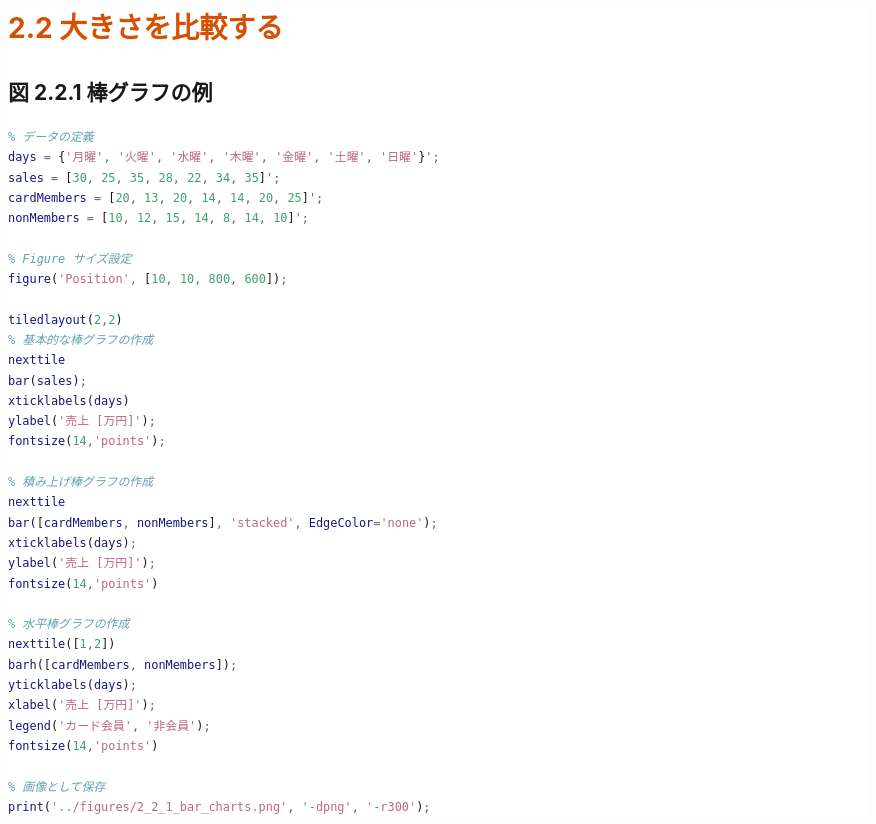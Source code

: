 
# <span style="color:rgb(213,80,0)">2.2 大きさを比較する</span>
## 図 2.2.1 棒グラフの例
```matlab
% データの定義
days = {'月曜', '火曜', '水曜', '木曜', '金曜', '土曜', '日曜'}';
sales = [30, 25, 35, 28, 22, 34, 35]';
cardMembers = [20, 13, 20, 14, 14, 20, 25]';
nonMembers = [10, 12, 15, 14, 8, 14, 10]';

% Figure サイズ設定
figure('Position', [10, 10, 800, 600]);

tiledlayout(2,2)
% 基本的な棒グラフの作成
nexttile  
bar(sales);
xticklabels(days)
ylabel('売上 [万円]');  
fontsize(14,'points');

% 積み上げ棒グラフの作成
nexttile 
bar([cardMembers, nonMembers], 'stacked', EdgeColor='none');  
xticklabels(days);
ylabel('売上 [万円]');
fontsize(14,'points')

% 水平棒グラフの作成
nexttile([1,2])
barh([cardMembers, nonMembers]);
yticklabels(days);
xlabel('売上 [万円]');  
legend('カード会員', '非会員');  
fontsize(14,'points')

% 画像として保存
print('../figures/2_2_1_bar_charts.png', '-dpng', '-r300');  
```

...

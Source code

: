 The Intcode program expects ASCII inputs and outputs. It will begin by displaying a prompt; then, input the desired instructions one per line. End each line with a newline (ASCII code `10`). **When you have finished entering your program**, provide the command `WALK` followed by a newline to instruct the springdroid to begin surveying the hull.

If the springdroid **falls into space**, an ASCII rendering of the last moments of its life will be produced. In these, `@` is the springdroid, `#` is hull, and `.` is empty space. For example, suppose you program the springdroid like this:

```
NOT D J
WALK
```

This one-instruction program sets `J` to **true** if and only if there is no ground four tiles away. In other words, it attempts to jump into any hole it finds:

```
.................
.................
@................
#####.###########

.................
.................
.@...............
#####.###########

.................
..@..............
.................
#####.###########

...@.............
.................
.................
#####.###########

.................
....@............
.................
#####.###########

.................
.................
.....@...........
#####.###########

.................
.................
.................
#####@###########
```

> DIRECTIONS FOR THIS TASK
From the material above, please return each line containing "nonMembers".

> WRITTEN REPLY
nonMembers = [10, 12, 15, 14, 8, 14, 10]';
bar([cardMembers, nonMembers], 'stacked', EdgeColor='none');  
barh([cardMembers, nonMembers]);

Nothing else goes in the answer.